Dataset excerpts
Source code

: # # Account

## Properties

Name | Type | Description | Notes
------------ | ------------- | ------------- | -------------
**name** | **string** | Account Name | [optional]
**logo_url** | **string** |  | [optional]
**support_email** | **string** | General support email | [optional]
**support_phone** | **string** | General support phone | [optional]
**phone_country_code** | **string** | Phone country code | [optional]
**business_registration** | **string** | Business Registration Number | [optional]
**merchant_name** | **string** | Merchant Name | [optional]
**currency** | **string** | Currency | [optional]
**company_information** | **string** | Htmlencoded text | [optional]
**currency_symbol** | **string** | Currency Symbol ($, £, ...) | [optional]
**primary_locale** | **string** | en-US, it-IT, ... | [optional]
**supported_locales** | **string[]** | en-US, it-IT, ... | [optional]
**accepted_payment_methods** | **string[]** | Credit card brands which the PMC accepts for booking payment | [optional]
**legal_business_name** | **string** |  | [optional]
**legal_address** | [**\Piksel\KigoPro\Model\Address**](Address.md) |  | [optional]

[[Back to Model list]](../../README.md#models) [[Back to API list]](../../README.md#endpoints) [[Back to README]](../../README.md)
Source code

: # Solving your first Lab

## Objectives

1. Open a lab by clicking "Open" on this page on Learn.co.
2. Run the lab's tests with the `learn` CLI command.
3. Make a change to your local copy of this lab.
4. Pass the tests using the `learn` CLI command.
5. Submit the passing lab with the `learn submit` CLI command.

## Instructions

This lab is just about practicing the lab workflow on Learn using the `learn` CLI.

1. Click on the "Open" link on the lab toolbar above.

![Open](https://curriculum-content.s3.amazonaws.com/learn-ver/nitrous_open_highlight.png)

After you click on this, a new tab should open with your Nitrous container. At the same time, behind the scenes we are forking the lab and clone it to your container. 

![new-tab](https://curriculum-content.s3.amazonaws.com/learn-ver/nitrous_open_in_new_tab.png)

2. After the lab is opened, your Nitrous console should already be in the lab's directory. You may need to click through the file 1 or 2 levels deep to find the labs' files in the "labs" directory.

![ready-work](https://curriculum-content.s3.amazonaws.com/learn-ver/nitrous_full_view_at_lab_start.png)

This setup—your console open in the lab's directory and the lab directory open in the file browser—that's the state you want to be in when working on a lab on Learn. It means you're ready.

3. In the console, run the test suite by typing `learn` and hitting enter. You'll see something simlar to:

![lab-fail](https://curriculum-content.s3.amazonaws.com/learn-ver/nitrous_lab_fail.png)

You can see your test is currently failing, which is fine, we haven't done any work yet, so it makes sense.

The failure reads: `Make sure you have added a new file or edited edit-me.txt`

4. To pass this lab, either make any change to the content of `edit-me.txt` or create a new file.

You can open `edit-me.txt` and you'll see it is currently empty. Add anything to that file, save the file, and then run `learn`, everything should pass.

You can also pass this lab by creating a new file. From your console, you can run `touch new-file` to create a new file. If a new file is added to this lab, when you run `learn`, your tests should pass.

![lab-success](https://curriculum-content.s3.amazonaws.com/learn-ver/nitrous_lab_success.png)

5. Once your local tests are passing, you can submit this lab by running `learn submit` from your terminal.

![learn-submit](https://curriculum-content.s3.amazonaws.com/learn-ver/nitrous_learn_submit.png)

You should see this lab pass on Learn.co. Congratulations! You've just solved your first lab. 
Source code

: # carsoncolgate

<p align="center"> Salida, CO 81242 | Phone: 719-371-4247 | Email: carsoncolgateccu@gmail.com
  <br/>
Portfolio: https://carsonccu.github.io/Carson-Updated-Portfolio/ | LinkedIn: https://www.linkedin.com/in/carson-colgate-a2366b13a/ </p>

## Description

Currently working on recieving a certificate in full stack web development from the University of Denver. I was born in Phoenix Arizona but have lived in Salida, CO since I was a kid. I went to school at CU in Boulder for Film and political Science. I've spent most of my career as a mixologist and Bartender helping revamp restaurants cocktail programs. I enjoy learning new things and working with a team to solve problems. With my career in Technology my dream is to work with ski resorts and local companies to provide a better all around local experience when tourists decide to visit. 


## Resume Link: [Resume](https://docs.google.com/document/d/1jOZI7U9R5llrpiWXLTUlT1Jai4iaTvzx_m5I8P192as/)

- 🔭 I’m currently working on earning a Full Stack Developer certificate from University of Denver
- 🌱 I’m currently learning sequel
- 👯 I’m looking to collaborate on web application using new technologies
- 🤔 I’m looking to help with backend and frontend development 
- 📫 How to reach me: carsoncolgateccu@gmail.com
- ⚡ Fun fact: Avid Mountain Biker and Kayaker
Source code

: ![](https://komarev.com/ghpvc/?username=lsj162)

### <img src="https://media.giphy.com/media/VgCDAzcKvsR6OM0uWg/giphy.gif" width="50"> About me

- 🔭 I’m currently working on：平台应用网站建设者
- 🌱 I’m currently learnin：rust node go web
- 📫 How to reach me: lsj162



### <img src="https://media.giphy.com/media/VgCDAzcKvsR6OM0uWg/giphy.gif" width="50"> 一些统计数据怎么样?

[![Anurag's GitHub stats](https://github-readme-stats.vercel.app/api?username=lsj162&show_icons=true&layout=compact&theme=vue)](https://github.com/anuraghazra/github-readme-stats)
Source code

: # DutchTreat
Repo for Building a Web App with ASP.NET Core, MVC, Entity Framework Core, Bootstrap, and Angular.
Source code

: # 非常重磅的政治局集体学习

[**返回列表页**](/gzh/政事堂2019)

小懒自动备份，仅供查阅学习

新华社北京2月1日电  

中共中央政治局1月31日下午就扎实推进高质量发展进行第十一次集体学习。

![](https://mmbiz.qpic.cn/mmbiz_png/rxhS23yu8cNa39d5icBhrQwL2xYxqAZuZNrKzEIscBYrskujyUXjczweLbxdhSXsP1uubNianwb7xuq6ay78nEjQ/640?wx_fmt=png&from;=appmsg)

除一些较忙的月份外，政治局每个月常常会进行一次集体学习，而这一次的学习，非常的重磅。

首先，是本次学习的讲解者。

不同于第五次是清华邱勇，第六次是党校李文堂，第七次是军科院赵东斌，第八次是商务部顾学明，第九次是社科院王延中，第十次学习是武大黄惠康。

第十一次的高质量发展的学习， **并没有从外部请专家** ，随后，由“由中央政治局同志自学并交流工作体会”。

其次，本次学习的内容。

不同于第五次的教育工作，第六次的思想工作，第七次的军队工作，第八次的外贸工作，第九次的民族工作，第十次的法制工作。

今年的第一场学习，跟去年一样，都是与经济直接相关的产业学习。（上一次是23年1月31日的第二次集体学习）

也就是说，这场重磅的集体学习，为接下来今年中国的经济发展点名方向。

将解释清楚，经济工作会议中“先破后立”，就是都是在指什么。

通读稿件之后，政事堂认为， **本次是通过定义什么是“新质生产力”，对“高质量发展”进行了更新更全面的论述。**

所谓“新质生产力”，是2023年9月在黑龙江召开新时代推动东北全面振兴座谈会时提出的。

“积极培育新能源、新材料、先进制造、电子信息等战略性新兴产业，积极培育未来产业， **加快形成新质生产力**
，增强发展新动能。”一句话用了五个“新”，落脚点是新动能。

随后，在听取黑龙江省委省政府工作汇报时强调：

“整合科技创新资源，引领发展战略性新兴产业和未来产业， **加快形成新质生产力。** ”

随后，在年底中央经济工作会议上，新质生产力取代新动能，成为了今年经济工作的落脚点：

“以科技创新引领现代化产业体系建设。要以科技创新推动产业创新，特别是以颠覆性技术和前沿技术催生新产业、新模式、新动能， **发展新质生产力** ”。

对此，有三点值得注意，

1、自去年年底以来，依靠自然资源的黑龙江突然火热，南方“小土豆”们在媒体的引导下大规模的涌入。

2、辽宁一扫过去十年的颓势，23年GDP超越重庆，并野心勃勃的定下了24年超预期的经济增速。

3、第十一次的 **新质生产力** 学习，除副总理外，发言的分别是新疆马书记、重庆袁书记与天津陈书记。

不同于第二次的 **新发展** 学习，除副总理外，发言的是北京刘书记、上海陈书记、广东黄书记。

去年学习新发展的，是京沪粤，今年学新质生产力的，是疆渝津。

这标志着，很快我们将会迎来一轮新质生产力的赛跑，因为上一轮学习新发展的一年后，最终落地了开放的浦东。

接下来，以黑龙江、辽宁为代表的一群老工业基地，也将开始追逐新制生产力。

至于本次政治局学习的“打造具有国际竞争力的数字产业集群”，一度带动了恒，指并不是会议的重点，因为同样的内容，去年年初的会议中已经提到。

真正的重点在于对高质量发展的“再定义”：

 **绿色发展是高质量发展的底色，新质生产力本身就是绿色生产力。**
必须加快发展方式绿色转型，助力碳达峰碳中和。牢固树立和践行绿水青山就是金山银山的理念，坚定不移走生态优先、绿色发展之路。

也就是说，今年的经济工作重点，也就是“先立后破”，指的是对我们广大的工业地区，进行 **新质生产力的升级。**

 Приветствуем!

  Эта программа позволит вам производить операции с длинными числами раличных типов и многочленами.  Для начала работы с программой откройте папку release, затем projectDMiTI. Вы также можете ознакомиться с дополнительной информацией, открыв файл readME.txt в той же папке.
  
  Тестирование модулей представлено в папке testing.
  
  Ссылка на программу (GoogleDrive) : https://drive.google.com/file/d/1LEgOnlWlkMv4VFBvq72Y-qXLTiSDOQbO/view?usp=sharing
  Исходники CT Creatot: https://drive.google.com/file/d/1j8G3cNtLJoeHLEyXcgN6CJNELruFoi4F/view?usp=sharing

Work required: Return nothing but the lines from the top of the records above through the line that has "email | [optional]". Keep each one exact.

Solution for this problem:
Source code

: # # Account

## Properties

Name | Type | Description | Notes
------------ | ------------- | ------------- | -------------
**name** | **string** | Account Name | [optional]
**logo_url** | **string** |  | [optional]
**support_email** | **string** | General support email | [optional]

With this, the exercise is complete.